(Material to process)

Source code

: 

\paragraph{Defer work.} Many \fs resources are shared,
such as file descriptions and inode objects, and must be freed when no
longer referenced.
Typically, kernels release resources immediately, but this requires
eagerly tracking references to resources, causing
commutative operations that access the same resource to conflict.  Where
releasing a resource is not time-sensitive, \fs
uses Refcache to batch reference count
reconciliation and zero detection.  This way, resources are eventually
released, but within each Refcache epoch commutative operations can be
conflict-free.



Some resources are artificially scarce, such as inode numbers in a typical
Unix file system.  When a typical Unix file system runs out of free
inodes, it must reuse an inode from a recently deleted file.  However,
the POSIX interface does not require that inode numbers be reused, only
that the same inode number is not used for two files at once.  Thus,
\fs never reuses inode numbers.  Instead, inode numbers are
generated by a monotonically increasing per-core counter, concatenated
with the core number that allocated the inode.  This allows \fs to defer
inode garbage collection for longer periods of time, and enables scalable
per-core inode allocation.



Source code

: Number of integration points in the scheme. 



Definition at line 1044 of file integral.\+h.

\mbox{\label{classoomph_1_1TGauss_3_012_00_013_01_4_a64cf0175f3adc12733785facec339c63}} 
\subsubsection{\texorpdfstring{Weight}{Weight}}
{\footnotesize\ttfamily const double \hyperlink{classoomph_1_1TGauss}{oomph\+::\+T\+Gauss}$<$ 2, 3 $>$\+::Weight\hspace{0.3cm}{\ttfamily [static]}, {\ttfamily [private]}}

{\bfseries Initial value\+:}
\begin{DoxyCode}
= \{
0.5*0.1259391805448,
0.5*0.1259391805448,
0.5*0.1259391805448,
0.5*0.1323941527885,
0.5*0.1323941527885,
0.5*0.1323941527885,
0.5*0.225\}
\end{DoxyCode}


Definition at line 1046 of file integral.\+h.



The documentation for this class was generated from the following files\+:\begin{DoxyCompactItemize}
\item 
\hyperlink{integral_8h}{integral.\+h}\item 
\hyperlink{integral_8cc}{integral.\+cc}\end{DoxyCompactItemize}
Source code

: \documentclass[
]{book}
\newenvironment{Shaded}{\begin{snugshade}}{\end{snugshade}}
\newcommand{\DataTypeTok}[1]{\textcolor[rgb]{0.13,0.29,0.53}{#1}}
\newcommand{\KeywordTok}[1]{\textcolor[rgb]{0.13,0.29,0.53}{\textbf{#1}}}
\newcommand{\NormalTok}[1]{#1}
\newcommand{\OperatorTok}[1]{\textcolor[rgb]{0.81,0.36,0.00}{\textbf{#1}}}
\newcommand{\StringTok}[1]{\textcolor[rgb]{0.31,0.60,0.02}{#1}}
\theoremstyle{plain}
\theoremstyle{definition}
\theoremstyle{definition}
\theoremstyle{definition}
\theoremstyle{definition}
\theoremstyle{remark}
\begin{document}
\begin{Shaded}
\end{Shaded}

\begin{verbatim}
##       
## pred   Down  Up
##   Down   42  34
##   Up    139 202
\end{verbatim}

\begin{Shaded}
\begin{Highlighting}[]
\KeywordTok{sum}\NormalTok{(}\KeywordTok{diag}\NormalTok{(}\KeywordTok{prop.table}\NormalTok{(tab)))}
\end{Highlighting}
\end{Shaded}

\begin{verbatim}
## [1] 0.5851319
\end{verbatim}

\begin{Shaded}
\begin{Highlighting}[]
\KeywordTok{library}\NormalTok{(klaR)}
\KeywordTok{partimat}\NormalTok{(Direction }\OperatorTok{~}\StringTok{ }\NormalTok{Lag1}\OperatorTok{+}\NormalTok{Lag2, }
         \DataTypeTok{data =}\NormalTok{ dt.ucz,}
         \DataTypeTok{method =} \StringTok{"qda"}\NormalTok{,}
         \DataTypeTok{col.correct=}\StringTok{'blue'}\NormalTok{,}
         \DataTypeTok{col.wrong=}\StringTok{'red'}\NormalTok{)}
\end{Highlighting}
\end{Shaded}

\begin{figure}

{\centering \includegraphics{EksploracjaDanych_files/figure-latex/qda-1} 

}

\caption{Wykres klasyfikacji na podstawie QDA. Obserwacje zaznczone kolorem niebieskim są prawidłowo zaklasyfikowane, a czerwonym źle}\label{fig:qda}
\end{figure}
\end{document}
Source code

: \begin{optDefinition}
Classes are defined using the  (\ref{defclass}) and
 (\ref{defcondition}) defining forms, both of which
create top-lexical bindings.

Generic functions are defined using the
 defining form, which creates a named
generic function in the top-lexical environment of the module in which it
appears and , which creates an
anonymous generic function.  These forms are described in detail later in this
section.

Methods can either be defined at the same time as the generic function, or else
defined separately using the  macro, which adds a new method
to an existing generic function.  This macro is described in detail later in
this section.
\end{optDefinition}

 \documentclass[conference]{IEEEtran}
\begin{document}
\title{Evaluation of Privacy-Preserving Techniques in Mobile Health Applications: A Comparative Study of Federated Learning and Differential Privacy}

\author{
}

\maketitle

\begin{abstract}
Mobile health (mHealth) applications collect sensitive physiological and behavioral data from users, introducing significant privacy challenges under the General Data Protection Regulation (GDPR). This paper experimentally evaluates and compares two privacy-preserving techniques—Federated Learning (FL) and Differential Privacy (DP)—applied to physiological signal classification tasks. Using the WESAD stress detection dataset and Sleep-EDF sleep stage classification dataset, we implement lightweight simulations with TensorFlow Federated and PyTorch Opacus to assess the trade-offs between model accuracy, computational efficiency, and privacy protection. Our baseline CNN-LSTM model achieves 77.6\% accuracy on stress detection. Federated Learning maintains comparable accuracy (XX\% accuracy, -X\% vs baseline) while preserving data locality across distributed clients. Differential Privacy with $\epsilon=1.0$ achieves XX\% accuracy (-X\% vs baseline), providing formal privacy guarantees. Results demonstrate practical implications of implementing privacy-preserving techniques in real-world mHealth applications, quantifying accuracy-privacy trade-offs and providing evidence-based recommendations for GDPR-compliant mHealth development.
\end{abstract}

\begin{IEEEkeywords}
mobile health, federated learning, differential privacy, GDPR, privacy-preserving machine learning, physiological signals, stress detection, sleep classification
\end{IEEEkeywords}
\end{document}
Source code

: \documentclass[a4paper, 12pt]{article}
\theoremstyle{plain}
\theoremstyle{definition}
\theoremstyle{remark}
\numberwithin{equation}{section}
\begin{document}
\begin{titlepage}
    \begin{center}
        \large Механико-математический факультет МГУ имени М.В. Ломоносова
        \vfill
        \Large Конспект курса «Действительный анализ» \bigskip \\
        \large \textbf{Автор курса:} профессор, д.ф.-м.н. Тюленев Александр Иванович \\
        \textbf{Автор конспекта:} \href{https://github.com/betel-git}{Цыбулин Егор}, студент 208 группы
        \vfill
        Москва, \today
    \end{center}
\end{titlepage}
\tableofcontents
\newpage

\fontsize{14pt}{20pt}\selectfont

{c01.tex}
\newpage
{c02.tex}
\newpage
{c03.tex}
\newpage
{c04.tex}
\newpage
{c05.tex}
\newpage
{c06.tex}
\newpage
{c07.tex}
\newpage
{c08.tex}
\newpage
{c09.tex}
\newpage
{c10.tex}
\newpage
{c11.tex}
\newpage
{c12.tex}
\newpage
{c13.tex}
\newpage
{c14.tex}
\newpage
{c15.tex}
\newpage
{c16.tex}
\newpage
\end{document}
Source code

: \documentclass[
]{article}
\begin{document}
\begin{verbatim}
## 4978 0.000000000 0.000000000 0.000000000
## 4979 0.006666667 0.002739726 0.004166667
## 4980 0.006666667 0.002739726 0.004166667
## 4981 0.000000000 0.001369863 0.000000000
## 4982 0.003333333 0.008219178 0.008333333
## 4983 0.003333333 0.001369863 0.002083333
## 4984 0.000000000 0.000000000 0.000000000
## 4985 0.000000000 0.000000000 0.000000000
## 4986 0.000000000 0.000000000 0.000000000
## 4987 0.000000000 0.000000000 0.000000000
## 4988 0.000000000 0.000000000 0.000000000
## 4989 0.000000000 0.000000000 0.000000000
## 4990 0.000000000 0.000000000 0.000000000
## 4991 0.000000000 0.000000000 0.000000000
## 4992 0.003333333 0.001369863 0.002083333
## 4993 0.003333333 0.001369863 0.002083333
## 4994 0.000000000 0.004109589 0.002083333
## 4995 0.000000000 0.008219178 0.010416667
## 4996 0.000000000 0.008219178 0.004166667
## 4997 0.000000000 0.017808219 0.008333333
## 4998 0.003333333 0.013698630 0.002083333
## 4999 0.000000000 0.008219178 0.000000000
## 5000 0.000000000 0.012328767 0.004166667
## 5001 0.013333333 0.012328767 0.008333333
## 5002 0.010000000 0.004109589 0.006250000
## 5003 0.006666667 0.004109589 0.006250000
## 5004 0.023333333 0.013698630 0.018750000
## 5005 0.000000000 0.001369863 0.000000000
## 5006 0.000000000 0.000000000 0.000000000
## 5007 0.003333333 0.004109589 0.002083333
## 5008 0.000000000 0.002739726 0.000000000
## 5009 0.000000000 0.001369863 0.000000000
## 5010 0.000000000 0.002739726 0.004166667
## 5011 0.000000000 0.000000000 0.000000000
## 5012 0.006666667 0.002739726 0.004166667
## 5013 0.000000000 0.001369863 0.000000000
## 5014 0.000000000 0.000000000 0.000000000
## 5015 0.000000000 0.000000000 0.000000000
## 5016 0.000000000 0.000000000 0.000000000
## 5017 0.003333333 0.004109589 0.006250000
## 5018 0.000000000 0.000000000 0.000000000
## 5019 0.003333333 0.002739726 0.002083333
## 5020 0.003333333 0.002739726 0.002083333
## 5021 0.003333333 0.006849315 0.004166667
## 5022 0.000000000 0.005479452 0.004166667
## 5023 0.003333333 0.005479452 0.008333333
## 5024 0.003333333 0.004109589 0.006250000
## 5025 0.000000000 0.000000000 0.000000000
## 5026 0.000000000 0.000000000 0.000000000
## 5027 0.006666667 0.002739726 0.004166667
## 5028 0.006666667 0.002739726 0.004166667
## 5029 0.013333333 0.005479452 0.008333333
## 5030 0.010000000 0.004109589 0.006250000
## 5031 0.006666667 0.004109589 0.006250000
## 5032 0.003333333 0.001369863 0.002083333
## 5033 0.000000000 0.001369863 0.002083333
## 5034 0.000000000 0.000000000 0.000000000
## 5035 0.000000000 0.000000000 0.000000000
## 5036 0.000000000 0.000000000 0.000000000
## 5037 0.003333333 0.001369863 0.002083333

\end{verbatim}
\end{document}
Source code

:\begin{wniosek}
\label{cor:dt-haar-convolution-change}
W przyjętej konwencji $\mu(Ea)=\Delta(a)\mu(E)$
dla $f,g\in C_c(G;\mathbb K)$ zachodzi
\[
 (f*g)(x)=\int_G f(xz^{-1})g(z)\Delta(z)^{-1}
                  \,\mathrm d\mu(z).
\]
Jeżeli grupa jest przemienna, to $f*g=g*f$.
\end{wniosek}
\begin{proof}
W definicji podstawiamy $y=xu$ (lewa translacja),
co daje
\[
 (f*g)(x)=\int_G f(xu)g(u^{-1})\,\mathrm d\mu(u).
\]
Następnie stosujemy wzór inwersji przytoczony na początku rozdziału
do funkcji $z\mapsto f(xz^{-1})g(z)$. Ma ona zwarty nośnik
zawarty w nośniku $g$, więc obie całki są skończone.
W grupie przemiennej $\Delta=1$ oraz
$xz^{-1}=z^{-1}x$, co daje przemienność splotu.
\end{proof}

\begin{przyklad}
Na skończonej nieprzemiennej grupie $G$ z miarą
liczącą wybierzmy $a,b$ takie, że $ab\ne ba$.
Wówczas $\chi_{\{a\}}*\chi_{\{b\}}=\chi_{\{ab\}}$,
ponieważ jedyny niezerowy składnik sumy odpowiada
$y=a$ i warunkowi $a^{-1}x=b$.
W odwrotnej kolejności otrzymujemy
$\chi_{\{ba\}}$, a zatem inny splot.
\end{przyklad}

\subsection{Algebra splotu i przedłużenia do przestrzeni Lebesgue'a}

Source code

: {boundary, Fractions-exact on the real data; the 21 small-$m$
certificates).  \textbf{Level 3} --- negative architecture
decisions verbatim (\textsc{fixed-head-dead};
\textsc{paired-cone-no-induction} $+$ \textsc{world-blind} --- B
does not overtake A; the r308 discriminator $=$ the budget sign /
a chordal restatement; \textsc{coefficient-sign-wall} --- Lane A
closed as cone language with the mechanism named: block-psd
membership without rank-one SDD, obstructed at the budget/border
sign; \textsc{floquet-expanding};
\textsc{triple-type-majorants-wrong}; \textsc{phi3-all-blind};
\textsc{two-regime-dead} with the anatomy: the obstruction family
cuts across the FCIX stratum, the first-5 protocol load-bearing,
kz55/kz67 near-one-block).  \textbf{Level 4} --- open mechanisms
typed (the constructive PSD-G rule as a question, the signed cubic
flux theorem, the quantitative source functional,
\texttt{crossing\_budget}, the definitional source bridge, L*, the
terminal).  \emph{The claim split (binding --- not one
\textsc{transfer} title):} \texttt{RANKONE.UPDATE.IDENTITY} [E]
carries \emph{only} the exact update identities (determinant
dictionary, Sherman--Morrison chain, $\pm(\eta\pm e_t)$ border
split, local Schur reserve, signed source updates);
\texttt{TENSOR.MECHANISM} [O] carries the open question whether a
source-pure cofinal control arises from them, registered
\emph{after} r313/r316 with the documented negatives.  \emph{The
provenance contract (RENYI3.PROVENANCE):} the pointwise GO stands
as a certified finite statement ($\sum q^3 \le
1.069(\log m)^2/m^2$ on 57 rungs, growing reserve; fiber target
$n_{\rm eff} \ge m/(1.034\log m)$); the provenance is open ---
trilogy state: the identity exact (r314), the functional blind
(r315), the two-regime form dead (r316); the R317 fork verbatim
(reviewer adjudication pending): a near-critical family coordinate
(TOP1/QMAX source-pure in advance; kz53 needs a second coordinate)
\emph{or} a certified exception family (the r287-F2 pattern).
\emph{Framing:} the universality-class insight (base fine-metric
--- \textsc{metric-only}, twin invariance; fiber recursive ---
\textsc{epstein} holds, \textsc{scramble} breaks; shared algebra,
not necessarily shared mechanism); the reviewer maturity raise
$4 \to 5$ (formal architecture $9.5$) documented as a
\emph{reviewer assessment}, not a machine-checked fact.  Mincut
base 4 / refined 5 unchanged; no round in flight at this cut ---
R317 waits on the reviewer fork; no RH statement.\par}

(End Material to process)

> [What is being asked]
Count the lines in the entries above that include the string "open", then give only that figure.

> [Output of the exercise]
3